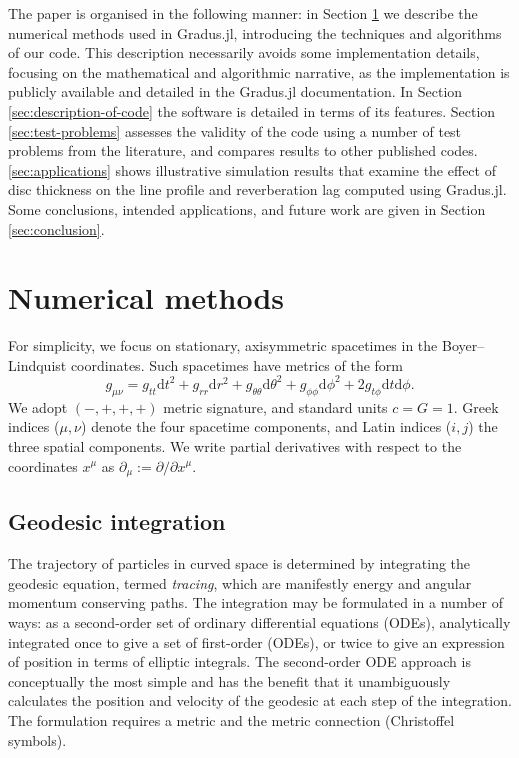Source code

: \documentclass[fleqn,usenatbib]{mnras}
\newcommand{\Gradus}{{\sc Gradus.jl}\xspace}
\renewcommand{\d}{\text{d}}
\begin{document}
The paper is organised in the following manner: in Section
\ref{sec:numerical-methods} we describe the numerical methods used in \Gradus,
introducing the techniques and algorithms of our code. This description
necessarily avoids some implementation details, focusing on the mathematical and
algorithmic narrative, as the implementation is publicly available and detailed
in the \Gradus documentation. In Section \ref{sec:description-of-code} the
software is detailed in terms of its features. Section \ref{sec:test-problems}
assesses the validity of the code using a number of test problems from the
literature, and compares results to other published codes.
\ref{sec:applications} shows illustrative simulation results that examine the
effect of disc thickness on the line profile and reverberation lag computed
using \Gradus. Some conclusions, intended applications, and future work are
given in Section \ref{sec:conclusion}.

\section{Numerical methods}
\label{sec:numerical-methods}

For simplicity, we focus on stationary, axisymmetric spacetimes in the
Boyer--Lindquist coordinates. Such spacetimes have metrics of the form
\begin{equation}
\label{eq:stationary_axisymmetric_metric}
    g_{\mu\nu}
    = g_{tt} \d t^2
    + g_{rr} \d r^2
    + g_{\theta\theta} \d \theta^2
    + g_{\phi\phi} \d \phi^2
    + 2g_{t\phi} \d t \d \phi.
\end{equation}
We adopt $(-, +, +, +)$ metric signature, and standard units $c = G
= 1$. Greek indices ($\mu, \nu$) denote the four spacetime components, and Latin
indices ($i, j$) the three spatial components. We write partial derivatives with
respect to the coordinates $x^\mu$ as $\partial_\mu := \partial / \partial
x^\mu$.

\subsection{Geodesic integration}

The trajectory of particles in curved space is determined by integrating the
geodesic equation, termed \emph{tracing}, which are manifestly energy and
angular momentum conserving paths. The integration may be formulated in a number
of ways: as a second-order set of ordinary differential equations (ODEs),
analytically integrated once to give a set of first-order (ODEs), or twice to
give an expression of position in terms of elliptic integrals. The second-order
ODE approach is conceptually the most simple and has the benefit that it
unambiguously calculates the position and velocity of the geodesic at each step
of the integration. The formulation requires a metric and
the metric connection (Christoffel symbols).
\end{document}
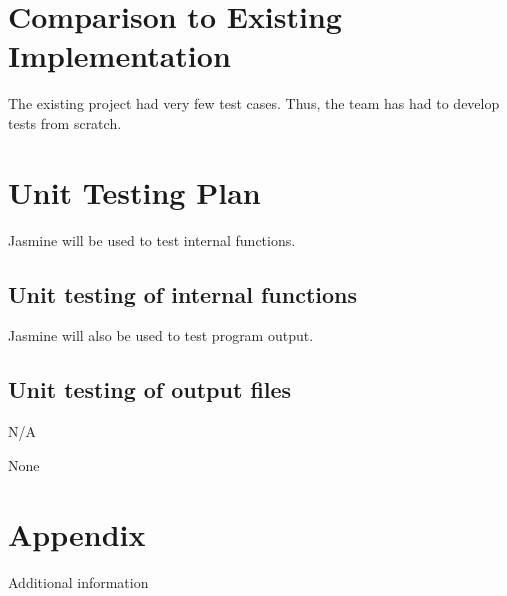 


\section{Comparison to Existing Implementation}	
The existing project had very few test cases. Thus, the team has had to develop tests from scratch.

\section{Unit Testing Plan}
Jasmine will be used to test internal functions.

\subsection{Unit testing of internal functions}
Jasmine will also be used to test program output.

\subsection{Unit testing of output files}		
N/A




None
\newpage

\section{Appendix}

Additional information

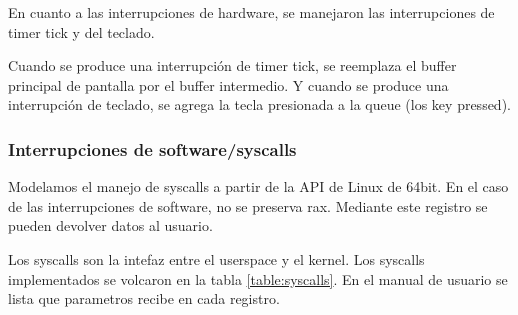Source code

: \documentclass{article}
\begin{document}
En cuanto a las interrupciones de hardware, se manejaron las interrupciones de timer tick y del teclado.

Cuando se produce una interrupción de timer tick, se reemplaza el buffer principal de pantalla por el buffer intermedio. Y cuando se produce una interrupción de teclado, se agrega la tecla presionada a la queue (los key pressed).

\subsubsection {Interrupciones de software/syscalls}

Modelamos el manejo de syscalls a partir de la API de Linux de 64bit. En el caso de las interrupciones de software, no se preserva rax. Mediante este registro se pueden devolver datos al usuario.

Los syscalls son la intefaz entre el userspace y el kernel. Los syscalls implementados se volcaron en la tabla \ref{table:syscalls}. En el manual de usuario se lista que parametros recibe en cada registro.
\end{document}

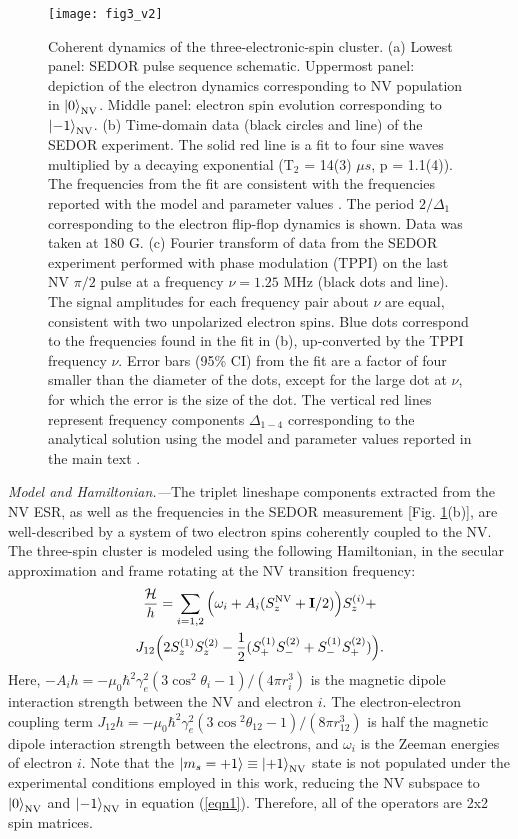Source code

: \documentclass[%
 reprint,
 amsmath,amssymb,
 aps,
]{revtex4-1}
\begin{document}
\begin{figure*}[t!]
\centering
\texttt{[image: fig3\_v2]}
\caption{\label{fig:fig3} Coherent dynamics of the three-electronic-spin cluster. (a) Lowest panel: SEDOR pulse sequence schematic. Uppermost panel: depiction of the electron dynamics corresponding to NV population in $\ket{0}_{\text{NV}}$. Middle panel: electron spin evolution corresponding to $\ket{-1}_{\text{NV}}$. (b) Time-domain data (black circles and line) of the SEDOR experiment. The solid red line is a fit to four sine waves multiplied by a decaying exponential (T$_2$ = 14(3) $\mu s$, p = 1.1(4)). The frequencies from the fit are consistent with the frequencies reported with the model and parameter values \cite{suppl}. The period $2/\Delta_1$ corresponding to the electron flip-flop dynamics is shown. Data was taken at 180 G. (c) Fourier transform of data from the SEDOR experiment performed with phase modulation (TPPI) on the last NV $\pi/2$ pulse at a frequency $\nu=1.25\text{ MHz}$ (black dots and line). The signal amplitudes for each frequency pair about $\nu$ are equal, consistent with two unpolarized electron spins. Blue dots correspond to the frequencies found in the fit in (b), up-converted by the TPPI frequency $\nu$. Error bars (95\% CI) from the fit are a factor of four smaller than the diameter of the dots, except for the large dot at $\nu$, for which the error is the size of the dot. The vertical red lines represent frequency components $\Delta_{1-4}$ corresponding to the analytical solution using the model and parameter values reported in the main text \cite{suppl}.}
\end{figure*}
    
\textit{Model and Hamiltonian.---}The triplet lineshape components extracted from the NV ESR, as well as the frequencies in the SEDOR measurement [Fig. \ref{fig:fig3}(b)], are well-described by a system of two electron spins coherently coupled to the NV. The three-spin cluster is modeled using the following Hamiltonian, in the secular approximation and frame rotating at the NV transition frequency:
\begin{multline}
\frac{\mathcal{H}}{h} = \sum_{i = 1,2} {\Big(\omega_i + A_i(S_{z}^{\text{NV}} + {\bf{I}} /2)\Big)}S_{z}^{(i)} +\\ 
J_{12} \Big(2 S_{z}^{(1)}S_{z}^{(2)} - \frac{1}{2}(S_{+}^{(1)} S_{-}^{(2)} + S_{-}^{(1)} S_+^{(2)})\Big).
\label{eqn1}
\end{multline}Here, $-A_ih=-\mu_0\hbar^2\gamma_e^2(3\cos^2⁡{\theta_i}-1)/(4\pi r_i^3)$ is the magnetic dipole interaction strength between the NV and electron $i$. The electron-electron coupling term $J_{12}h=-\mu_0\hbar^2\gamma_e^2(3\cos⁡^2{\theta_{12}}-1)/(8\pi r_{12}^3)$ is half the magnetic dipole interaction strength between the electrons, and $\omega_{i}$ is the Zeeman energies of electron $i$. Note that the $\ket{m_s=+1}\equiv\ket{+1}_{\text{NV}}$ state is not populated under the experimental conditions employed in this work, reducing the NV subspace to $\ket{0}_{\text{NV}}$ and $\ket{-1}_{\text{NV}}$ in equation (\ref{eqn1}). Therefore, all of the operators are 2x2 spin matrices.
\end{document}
+ + +
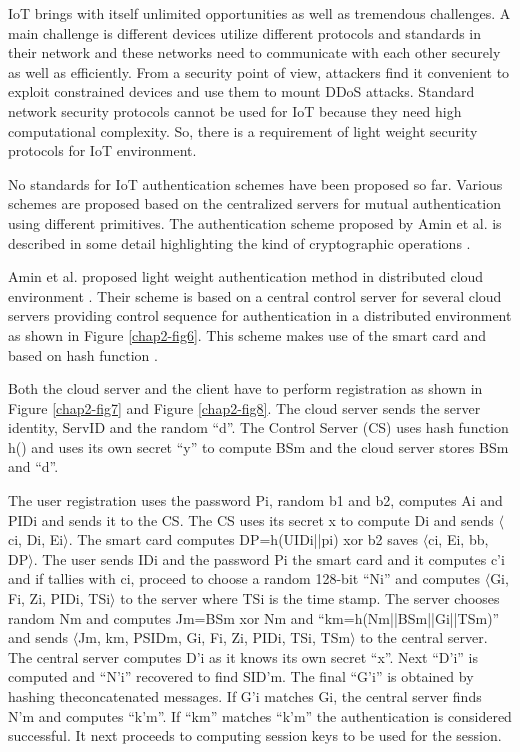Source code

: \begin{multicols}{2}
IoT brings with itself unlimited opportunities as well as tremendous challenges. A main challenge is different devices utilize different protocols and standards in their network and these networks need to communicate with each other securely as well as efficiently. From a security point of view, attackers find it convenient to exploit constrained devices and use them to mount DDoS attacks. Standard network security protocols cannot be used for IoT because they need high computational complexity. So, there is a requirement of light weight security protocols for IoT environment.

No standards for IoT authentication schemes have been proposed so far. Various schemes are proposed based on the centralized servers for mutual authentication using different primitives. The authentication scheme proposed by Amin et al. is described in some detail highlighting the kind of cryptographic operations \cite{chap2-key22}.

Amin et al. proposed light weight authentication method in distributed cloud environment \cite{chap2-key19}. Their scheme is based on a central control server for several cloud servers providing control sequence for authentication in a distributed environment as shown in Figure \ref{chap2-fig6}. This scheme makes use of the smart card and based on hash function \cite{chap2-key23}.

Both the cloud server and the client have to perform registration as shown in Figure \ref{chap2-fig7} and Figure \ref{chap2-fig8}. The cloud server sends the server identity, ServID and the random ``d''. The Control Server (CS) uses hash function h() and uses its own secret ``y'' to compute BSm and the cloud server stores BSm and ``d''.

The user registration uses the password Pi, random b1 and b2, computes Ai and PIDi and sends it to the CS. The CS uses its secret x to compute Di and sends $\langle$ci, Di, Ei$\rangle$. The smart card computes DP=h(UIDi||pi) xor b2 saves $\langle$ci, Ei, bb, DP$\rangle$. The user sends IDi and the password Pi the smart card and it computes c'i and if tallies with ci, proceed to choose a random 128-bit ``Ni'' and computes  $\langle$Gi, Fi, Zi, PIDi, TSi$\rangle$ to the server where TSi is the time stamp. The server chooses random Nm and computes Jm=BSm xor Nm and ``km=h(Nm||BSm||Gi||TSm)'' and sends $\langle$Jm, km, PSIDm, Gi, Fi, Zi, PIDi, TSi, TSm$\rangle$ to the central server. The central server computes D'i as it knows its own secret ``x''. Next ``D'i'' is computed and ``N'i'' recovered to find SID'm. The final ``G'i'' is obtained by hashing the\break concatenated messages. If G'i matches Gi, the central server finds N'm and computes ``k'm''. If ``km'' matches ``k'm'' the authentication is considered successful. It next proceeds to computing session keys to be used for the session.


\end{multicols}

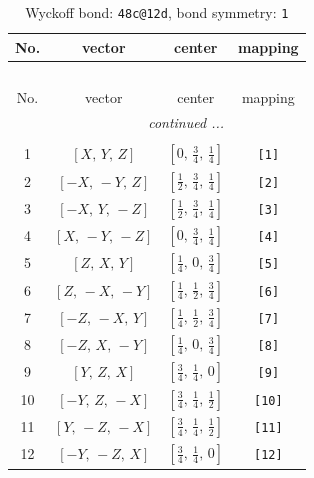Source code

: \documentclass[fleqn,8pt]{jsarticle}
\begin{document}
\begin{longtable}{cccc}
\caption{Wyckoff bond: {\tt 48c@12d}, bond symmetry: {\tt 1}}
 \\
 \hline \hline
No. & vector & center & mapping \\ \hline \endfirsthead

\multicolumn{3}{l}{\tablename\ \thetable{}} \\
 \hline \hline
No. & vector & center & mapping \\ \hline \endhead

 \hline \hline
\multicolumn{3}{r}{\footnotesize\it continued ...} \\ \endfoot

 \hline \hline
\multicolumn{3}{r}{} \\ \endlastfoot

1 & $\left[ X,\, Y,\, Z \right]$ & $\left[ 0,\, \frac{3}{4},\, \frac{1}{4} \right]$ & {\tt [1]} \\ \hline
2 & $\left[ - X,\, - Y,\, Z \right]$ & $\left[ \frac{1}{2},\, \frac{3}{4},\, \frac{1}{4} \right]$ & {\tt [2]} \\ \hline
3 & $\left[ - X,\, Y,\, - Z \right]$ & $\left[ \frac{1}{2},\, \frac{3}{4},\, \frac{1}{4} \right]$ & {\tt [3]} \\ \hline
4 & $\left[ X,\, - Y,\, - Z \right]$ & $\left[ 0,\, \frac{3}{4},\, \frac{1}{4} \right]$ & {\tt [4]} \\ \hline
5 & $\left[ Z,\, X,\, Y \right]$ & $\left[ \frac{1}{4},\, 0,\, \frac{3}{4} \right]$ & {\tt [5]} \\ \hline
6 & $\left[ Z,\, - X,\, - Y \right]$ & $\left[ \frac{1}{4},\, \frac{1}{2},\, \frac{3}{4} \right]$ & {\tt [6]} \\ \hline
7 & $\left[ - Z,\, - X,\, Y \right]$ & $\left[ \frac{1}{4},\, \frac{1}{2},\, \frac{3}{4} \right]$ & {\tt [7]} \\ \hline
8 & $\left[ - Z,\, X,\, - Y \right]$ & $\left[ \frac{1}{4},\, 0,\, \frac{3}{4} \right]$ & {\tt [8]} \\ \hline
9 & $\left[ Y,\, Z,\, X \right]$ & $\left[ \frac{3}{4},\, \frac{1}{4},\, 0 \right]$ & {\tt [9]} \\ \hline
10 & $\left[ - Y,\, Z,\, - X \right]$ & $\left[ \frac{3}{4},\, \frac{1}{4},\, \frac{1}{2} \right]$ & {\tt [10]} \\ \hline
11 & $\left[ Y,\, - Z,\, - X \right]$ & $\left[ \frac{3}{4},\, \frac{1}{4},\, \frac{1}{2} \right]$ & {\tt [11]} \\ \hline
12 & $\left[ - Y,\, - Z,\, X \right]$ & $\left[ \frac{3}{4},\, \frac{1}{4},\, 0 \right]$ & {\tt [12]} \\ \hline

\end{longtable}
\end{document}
+ + +
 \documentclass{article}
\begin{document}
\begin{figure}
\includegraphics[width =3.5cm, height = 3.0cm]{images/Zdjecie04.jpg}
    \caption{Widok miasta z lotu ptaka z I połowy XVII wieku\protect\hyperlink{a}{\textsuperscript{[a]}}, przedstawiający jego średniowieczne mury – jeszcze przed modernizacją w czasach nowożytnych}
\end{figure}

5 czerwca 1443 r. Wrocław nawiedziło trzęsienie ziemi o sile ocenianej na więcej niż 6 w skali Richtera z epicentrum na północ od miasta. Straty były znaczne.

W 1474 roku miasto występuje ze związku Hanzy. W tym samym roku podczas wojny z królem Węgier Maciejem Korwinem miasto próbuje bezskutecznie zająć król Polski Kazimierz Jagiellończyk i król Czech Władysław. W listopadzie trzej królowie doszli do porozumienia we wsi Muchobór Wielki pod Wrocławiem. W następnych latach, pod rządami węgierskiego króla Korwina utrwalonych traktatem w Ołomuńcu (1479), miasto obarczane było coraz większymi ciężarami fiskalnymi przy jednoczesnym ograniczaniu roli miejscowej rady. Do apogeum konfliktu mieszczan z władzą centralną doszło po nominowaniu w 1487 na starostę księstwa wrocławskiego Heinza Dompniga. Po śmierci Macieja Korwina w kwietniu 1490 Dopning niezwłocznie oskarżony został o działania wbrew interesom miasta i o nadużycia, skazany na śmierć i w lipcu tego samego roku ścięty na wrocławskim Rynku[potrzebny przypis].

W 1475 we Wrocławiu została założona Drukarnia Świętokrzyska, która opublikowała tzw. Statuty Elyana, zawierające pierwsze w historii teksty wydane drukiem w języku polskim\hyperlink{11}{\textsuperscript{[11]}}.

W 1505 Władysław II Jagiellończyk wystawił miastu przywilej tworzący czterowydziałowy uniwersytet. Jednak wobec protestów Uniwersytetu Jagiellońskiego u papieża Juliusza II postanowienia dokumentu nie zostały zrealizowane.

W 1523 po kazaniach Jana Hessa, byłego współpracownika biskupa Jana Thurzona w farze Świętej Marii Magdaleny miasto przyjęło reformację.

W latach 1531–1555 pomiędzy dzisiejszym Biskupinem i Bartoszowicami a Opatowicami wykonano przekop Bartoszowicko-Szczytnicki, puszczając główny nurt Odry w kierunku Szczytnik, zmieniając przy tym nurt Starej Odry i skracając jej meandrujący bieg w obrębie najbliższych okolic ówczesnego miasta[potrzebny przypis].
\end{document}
+ + +
For the string "will", go line by line through the material and copy every line that has it.

> _Result_
Jasmine will be used to test internal functions.
Jasmine will also be used to test program output.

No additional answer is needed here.